À la fin de 1970, après que le bataillon a été retiré de la jungle des hauts plateaux du centre du IIe Corps, la République du Vietnam a décerné le 1er bataillon,
pour la deuxième fois au cours de son service au Vietnam, la RVN Cross of Gallantry Unit Citation, de nombreuses années avant que la République du Vietnam ne donne cette
récompense en tant que récompense générale à toute personne ayant servi dans VN.

Le 1er Bataillon a quitté le Vietnam en 1972 et a été stationné à Fort Carson, CO dans le cadre de la 4e Division d'infanterie (mécanisée).
Il s'est inactivé en août 1984 à Fort Carson, CO et a été relevé de son affectation à la 4e division d'infanterie (mécanisée).

Il a été réactivé en mai 1986 à Fort Drum, NY et a été affecté à la 10th Mountain Division (Light).
Le 1er bataillon a servi à la suite de l'ouragan Andrew en Floride et a servi en Somalie
et a joué un rôle déterminant dans le retour du président Aristede au pouvoir en Haïti dans les années 1990.

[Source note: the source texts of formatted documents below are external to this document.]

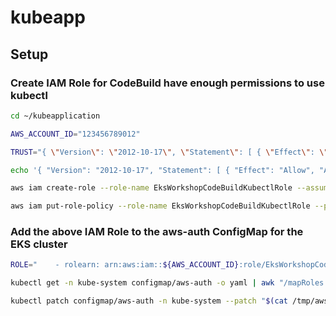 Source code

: # kubeapp

## Setup

### Create IAM Role for CodeBuild have enough permissions to use kubectl

```bash
cd ~/kubeapplication

AWS_ACCOUNT_ID="123456789012"

TRUST="{ \"Version\": \"2012-10-17\", \"Statement\": [ { \"Effect\": \"Allow\", \"Principal\": { \"AWS\": \"arn:aws:iam::${AWS_ACCOUNT_ID}:root\" }, \"Action\": \"sts:AssumeRole\" } ] }"

echo '{ "Version": "2012-10-17", "Statement": [ { "Effect": "Allow", "Action": "eks:Describe*", "Resource": "*" } ] }' > /tmp/iam-role-policy

aws iam create-role --role-name EksWorkshopCodeBuildKubectlRole --assume-role-policy-document "${TRUST}" --output text --query 'Role.Arn'

aws iam put-role-policy --role-name EksWorkshopCodeBuildKubectlRole --policy-name eks-describe --policy-document file:///tmp/iam-role-policy
```

### Add the above IAM Role to the aws-auth ConfigMap for the EKS cluster

```bash
ROLE="    - rolearn: arn:aws:iam::${AWS_ACCOUNT_ID}:role/EksWorkshopCodeBuildKubectlRole\n      username: build\n      groups:\n        - system:masters"

kubectl get -n kube-system configmap/aws-auth -o yaml | awk "/mapRoles: \|/{print;print \"${ROLE}\";next}1" > /tmp/aws-auth-patch.yml

kubectl patch configmap/aws-auth -n kube-system --patch "$(cat /tmp/aws-auth-patch.yml)"
```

Relevé en février 1996 de cette affectation à la 10th Mountain Division (Light),
le 1er bataillon a été réaffecté à la 4e division d'infanterie (mécanisée) à Fort Hood, au Texas.

L'infanterie 1-22 est devenue une partie de la division de test de l'armée et était connue sous le nom de Force XXI, expérimentant des technologies de pointe
et tactiques, en les évaluant et en les adaptant pour transformer l'armée en une organisation militaire du XXIe siècle.

Le 1er bataillon est devenu le premier bataillon entièrement numérique de l'armée et a emporté cette technologie avec lui en Irak
pendant l'opération Iraqi Freedom, 2003-2004. Le 1er bataillon est retourné en Irak pour son deuxième tour de service là-bas
de 2005-2006. En mars 2008, le 1er Bataillon a effectué sa troisième tournée en Irak, retournant à Fort Hood en mars 2009.

À l'été 2009, le 1er bataillon du 22e d'infanterie a déménagé dans son nouveau lieu d'affectation à Fort Carson, Colorado, avec la 4e division d'infanterie (mécanisée)
en vue de leur déploiement en Afghanistan.

D'août 2010 à juin 2011, le bataillon a servi dans la province de Kandahar, en Afghanistan, ajoutant un autre théâtre de combat à leur
longue histoire de déploiements outre-mer. Le bataillon est retourné à Fort Carson, où ils ont servi et continué à s'entraîner,
maintenir un état de préparation au cas où la nation aurait besoin de leur service n'importe où dans le monde.

De février à octobre 2013, le 1er Bataillon s'est déployé au Camp Buehring, au Koweït.


Voir la vidéo: Ilmateade Rootsis ja Iraagis (Décembre 2021).